» **REQUIRED ACTION**:
Only one span of the listing below is wanted: the lines from the one with "Automated systems continuously" through the one with "- **Communication monitoring**", reproduced exactly, both ends kept.

» **MATERIAL PROVIDED**:
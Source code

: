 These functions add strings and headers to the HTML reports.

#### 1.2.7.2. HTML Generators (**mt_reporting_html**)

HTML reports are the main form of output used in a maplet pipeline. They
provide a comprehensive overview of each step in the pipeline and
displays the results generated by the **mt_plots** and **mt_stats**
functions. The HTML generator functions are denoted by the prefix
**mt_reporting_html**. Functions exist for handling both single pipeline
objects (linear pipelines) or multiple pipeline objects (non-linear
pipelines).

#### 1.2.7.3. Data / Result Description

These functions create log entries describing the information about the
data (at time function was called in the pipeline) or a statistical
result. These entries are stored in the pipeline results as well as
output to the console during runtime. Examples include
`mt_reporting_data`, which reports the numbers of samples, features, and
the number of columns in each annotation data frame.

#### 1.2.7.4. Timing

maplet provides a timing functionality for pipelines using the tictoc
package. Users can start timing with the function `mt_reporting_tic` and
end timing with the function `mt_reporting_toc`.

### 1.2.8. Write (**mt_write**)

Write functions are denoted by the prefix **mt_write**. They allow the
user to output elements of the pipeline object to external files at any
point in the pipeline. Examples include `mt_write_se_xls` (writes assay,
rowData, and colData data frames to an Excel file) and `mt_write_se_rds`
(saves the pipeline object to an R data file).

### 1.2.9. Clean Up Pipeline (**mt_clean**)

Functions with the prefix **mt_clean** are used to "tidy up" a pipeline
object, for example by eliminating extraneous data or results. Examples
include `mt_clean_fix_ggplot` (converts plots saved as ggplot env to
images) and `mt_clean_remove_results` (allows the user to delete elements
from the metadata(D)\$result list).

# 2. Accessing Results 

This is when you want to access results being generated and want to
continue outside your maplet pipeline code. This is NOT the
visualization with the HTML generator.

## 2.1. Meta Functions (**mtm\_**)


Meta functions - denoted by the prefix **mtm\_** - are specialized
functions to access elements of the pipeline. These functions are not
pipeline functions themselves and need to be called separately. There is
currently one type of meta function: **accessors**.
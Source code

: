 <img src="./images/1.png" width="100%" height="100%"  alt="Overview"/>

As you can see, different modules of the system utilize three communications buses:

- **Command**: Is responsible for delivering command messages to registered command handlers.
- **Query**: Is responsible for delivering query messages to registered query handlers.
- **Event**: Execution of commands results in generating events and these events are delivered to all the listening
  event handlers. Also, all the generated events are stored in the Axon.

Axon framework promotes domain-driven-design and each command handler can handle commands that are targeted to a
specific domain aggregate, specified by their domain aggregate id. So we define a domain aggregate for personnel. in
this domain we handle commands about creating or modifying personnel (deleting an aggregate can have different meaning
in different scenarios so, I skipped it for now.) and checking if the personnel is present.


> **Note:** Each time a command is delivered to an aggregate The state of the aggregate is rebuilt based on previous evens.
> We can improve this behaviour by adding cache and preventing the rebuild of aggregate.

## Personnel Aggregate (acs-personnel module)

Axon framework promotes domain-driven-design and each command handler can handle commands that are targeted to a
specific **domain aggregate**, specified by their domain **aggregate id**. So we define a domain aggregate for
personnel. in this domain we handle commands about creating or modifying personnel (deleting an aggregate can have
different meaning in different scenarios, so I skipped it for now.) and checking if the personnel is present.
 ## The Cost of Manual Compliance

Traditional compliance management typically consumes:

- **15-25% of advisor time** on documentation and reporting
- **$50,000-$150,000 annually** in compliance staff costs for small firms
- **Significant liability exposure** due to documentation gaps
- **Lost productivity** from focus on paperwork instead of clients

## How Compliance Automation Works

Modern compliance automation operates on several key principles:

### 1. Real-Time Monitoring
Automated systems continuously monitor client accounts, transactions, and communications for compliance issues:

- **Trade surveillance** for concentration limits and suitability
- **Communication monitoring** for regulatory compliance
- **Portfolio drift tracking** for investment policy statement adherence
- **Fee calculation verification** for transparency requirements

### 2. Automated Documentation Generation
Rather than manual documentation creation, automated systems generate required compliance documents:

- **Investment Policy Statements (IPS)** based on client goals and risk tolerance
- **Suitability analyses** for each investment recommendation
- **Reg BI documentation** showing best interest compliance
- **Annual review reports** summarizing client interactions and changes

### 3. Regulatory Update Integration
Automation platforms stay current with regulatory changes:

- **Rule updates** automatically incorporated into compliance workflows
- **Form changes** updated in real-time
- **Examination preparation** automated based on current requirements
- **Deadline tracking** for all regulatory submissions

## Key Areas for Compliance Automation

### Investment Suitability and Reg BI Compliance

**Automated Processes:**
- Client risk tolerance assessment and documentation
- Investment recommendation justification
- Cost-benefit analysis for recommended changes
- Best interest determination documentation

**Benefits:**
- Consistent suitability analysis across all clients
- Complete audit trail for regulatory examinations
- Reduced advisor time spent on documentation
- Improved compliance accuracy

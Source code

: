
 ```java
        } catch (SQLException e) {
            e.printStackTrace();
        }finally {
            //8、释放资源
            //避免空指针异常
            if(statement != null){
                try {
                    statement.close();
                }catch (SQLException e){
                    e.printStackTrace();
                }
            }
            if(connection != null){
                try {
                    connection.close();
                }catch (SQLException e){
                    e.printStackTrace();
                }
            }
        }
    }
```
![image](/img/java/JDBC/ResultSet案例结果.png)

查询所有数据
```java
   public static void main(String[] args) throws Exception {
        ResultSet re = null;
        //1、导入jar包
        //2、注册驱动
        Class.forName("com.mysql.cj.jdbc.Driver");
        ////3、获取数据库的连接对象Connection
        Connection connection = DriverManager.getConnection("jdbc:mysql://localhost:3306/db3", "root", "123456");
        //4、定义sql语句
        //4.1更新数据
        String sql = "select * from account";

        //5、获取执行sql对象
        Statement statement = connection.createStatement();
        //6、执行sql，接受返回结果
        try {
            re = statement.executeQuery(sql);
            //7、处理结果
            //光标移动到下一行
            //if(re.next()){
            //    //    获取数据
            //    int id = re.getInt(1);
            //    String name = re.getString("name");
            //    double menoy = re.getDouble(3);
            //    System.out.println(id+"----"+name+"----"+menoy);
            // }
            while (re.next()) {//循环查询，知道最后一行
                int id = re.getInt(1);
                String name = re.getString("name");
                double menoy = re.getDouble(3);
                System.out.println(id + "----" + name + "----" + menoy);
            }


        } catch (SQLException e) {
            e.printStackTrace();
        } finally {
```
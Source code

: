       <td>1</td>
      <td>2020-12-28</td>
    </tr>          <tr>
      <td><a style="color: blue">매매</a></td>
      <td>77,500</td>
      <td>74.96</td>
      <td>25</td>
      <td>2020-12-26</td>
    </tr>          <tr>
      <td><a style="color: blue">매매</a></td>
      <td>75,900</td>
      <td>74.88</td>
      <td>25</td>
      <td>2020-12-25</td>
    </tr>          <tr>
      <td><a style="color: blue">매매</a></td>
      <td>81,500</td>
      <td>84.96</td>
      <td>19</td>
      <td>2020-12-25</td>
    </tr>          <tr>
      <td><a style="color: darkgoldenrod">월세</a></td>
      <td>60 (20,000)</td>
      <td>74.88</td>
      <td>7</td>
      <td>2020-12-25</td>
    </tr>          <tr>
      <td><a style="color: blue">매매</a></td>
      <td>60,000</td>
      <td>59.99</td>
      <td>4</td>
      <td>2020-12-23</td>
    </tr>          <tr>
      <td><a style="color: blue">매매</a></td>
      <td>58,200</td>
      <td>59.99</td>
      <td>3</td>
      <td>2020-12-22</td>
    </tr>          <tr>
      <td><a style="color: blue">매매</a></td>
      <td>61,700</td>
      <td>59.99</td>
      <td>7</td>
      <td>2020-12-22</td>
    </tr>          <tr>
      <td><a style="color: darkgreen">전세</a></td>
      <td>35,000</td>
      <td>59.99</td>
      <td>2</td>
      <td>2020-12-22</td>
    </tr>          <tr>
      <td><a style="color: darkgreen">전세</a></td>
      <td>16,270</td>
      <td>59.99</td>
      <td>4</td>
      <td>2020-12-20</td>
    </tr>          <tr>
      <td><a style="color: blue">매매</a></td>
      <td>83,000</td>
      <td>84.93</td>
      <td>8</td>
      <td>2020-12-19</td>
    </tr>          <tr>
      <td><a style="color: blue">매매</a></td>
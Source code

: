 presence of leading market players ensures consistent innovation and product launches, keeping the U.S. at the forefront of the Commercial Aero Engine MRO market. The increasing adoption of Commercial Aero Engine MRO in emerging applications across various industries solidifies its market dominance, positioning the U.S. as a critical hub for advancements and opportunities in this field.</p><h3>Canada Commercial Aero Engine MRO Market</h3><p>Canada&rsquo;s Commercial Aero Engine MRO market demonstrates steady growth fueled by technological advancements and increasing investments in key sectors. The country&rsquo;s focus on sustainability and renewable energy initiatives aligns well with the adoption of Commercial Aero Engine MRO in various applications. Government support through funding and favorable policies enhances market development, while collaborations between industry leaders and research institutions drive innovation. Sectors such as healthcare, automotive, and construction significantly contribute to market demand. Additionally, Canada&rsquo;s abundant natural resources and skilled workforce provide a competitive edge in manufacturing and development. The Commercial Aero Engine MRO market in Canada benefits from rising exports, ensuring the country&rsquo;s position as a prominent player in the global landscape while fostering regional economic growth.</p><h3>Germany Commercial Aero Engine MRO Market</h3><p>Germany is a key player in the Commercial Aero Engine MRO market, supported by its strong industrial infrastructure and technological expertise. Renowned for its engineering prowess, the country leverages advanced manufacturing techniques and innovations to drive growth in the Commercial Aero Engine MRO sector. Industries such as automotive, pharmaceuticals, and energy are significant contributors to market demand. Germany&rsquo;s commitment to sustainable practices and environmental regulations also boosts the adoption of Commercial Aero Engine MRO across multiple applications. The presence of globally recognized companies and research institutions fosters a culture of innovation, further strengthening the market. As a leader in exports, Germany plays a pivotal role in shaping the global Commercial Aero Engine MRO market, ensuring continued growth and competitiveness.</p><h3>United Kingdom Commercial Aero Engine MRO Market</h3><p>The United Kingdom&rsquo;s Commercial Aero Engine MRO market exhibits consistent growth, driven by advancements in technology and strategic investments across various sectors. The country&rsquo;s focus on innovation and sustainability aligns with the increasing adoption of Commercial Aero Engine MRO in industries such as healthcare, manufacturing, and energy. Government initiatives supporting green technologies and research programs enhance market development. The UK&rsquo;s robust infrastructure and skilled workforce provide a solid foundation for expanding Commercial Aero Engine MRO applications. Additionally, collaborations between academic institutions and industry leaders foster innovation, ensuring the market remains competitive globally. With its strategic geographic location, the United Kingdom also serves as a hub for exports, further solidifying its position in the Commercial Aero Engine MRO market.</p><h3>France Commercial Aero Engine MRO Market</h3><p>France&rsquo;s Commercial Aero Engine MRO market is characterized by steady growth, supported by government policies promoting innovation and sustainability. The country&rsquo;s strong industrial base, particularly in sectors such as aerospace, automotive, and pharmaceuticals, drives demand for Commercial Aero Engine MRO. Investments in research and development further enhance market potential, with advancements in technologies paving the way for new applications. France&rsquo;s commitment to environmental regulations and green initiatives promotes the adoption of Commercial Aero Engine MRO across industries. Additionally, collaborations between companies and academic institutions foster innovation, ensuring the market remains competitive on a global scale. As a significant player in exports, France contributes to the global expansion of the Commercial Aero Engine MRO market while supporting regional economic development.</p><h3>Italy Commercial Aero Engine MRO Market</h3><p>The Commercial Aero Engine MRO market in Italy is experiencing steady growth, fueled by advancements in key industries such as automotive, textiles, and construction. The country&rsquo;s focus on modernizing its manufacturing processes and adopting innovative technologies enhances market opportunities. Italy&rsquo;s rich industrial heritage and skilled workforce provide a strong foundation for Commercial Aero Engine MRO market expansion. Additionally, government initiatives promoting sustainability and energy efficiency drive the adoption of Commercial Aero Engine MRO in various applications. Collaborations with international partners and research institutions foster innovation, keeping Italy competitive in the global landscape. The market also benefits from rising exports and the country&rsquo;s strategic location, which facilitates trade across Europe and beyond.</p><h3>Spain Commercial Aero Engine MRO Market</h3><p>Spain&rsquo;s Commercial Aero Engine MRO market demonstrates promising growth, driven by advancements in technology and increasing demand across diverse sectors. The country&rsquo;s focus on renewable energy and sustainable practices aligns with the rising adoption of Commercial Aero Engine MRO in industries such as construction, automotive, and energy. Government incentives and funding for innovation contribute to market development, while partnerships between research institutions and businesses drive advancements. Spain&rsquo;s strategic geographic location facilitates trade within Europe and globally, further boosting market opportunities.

» **RESPONSE TO THE EXERCISE**:
Automated systems continuously monitor client accounts, transactions, and communications for compliance issues:

- **Trade surveillance** for concentration limits and suitability
- **Communication monitoring** for regulatory compliance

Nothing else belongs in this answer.